法人税青色申告承認取消処分取消請求事件
判決データ
AI概要
【事案の概要】 上告人(法人)は、行橋税務署長から令和元年12月10日付けで、平成30年7月1日から令和元年6月30日までの事業年度以後の法人税に係る青色申告の承認の取消処分(本件処分)を受けた。上告人は、本件処分に先立ち事前に防御の機会(告知・弁解の機会)が与えられなかったことが憲法31条に違反すると主張して、本件処分の取消しを求めた。第一審・控訴審ともに上告人の請求を棄却したため、上告人が上告した。 【争点】 法人税法127条1項に基づく青色申告の承認の取消処分について、事前に防御の機会を与えなかったことが憲法31条の適正手続の保障に反するか。 【判旨】 最高裁第三小法廷は、上告を棄却した。青色申告の承認の取消処分については、その処分により制限を受ける権利利益の内容・性質等に照らし、相手方に事前に防御の機会が与えられなかったからといって、憲法31条の法意に反するものとはいえないと判示した。
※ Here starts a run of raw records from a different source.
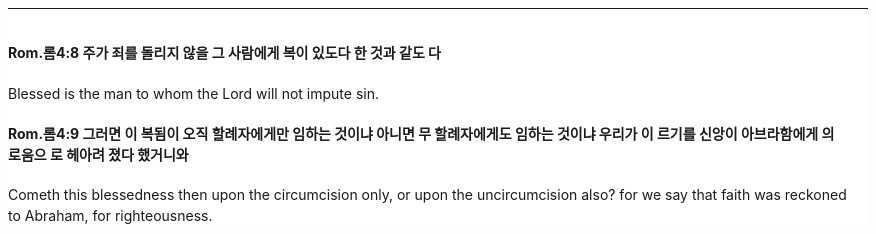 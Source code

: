 
---

<div class="columns">
  <div class="scriptures">
    <br>
    <div class="scripture">
      <b>Rom.롬4:8 주가 죄를 돌리지 않을 그 사람에게 복이 있도다 한 것과 같도 다 
      </b>
    </div>
    <br>
    <div class="scripture">Blessed is the man to whom the Lord will not impute sin. 
    </div>
    <br>
    <div class="scripture">
      <b>Rom.롬4:9 그러면 이 복됨이 오직 할례자에게만 임하는 것이냐 아니면 무 할례자에게도 임하는 것이냐 우리가 이 르기를 신앙이 아브라함에게 의로움으 로 헤아려 졌다 했거니와 
      </b>
    </div>
    <br>
    <div class="scripture">Cometh this blessedness then upon the circumcision only, or upon the uncircumcision also? for we say that faith was reckoned to Abraham, for righteousness. 
    </div>         
  </div>
  <div class="image-container">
このことは、最高裁平成4年7月1日大法廷判決の趣旨に徴して明らかであるとした。 なお、渡惠理子裁判官の補足意見は、平成4年大法廷判決の総合較量の枠組みを確認しつつ、国税不服審判所における充実した審査請求手続の存在が考慮要素の一つとなること、及び行政手続法の制定等の事情変化を念頭に置いた上での判断であることを補足した。 一方、宇賀克也裁判官は反対意見を述べ、不利益処分の事前手続は憲法上の適正手続として原則必要であり、青色申告承認取消処分について例外を認める合理的理由はないと主張した。原判決が挙げる①事後的な不服申立手続の整備、②大量・反復的処分であること、③迅速処理の必要性、④処分理由の提示の各点について、いずれも事前手続を不要とする合理的理由たり得ないと詳細に論じ、本件処分は違憲であるから取消請求を認容すべきとした。